__INPUT RECORDS__.
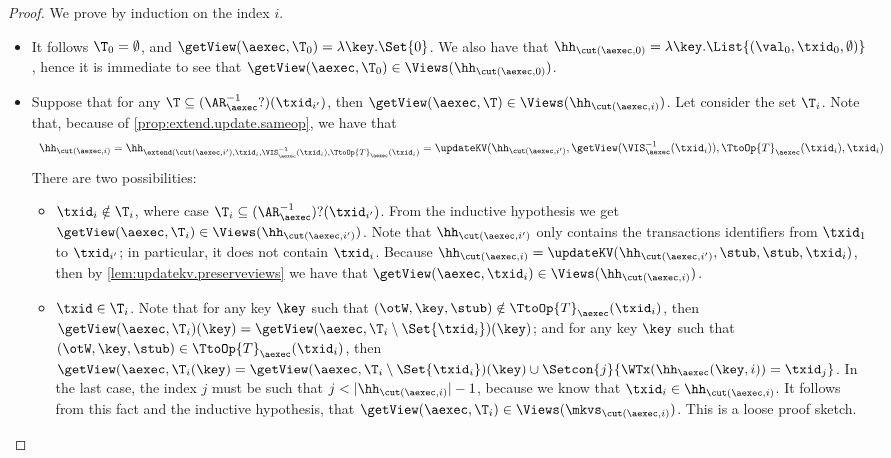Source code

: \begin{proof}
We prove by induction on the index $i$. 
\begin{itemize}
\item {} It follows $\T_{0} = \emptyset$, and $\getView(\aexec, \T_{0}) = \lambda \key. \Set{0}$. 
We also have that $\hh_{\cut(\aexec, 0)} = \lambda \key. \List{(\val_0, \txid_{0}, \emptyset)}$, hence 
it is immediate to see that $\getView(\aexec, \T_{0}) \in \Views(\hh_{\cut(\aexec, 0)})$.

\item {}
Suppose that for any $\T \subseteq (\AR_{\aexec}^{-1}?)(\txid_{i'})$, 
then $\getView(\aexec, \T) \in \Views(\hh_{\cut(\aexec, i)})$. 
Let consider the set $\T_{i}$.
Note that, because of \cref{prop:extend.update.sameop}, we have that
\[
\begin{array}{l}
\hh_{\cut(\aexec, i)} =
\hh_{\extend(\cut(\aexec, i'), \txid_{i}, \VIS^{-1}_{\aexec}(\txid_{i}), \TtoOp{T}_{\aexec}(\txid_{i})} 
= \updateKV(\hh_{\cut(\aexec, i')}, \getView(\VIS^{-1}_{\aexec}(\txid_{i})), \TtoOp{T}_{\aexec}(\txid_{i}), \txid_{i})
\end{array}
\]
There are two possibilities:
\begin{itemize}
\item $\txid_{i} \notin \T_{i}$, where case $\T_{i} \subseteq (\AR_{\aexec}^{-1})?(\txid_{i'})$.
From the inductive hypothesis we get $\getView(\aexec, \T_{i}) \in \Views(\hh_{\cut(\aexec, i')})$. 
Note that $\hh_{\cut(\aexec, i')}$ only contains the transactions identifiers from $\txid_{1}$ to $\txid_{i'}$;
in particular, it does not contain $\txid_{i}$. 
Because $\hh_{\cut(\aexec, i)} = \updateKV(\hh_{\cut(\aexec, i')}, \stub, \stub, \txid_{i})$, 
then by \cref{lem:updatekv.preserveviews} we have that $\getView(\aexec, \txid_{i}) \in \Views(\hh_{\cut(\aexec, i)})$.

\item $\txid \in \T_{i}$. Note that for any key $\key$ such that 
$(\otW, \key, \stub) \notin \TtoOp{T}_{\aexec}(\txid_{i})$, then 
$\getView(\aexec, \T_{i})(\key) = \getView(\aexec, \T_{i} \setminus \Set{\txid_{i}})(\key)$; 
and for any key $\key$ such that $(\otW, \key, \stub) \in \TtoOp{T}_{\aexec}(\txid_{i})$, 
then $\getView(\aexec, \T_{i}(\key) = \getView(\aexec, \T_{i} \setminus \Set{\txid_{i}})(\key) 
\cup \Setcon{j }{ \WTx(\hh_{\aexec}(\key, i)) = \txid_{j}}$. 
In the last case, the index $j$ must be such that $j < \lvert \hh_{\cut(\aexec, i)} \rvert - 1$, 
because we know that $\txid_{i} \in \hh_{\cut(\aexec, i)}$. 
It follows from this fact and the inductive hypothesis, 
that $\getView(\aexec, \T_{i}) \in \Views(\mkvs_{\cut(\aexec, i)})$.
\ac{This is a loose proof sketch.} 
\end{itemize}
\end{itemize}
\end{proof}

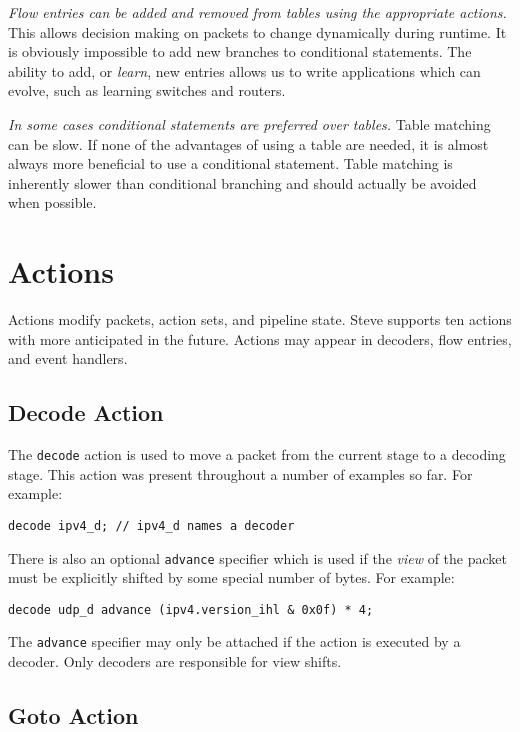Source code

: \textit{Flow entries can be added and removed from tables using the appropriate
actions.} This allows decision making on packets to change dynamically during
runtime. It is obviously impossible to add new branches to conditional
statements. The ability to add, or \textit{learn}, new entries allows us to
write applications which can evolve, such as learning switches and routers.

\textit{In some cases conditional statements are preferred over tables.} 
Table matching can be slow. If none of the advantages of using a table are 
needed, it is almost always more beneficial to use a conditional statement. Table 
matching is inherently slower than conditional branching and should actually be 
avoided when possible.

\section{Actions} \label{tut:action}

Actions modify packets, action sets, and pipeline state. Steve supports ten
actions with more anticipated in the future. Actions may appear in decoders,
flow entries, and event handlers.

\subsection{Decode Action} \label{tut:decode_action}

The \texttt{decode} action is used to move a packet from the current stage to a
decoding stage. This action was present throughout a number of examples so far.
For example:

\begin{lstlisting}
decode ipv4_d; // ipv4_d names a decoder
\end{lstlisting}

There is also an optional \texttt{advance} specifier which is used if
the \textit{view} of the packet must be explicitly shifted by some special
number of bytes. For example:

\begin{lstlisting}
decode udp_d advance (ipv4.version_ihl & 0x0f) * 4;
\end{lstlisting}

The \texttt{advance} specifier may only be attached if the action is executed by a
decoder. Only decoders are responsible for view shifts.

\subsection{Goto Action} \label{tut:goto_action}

__PROBLEM STATEMENT__. An exact copy of the entries above is required, with the pictures left out.

__EXERCISE RESPONSE__.
Source code

: \begin{proof}
We prove by induction on the index $i$. 
\begin{itemize}
\item {} It follows $\T_{0} = \emptyset$, and $\getView(\aexec, \T_{0}) = \lambda \key. \Set{0}$. 
We also have that $\hh_{\cut(\aexec, 0)} = \lambda \key. \List{(\val_0, \txid_{0}, \emptyset)}$, hence 
it is immediate to see that $\getView(\aexec, \T_{0}) \in \Views(\hh_{\cut(\aexec, 0)})$.

\item {}
Suppose that for any $\T \subseteq (\AR_{\aexec}^{-1}?)(\txid_{i'})$, 
then $\getView(\aexec, \T) \in \Views(\hh_{\cut(\aexec, i)})$. 
Let consider the set $\T_{i}$.
Note that, because of \cref{prop:extend.update.sameop}, we have that
\[
\begin{array}{l}
\hh_{\cut(\aexec, i)} =
\hh_{\extend(\cut(\aexec, i'), \txid_{i}, \VIS^{-1}_{\aexec}(\txid_{i}), \TtoOp{T}_{\aexec}(\txid_{i})} 
= \updateKV(\hh_{\cut(\aexec, i')}, \getView(\VIS^{-1}_{\aexec}(\txid_{i})), \TtoOp{T}_{\aexec}(\txid_{i}), \txid_{i})
\end{array}
\]
There are two possibilities:
\begin{itemize}
\item $\txid_{i} \notin \T_{i}$, where case $\T_{i} \subseteq (\AR_{\aexec}^{-1})?(\txid_{i'})$.
From the inductive hypothesis we get $\getView(\aexec, \T_{i}) \in \Views(\hh_{\cut(\aexec, i')})$. 
Note that $\hh_{\cut(\aexec, i')}$ only contains the transactions identifiers from $\txid_{1}$ to $\txid_{i'}$;
in particular, it does not contain $\txid_{i}$. 
Because $\hh_{\cut(\aexec, i)} = \updateKV(\hh_{\cut(\aexec, i')}, \stub, \stub, \txid_{i})$, 
then by \cref{lem:updatekv.preserveviews} we have that $\getView(\aexec, \txid_{i}) \in \Views(\hh_{\cut(\aexec, i)})$.

\item $\txid \in \T_{i}$. Note that for any key $\key$ such that 
$(\otW, \key, \stub) \notin \TtoOp{T}_{\aexec}(\txid_{i})$, then 
$\getView(\aexec, \T_{i})(\key) = \getView(\aexec, \T_{i} \setminus \Set{\txid_{i}})(\key)$; 
and for any key $\key$ such that $(\otW, \key, \stub) \in \TtoOp{T}_{\aexec}(\txid_{i})$, 
then $\getView(\aexec, \T_{i}(\key) = \getView(\aexec, \T_{i} \setminus \Set{\txid_{i}})(\key) 
\cup \Setcon{j }{ \WTx(\hh_{\aexec}(\key, i)) = \txid_{j}}$. 
In the last case, the index $j$ must be such that $j < \lvert \hh_{\cut(\aexec, i)} \rvert - 1$, 
because we know that $\txid_{i} \in \hh_{\cut(\aexec, i)}$. 
It follows from this fact and the inductive hypothesis, 
that $\getView(\aexec, \T_{i}) \in \Views(\mkvs_{\cut(\aexec, i)})$.
\ac{This is a loose proof sketch.} 
\end{itemize}
\end{itemize}
\end{proof}

Source code

: \textit{Flow entries can be added and removed from tables using the appropriate
actions.} This allows decision making on packets to change dynamically during
runtime. It is obviously impossible to add new branches to conditional
statements. The ability to add, or \textit{learn}, new entries allows us to
write applications which can evolve, such as learning switches and routers.

\textit{In some cases conditional statements are preferred over tables.} 
Table matching can be slow. If none of the advantages of using a table are 
needed, it is almost always more beneficial to use a conditional statement. Table 
matching is inherently slower than conditional branching and should actually be 
avoided when possible.

\section{Actions} \label{tut:action}

Actions modify packets, action sets, and pipeline state. Steve supports ten
actions with more anticipated in the future. Actions may appear in decoders,
flow entries, and event handlers.

\subsection{Decode Action} \label{tut:decode_action}

The \texttt{decode} action is used to move a packet from the current stage to a
decoding stage. This action was present throughout a number of examples so far.
For example:

\begin{lstlisting}
decode ipv4_d; // ipv4_d names a decoder
\end{lstlisting}

There is also an optional \texttt{advance} specifier which is used if
the \textit{view} of the packet must be explicitly shifted by some special
number of bytes. For example:

\begin{lstlisting}
decode udp_d advance (ipv4.version_ihl & 0x0f) * 4;
\end{lstlisting}

The \texttt{advance} specifier may only be attached if the action is executed by a
decoder. Only decoders are responsible for view shifts.

\subsection{Goto Action} \label{tut:goto_action}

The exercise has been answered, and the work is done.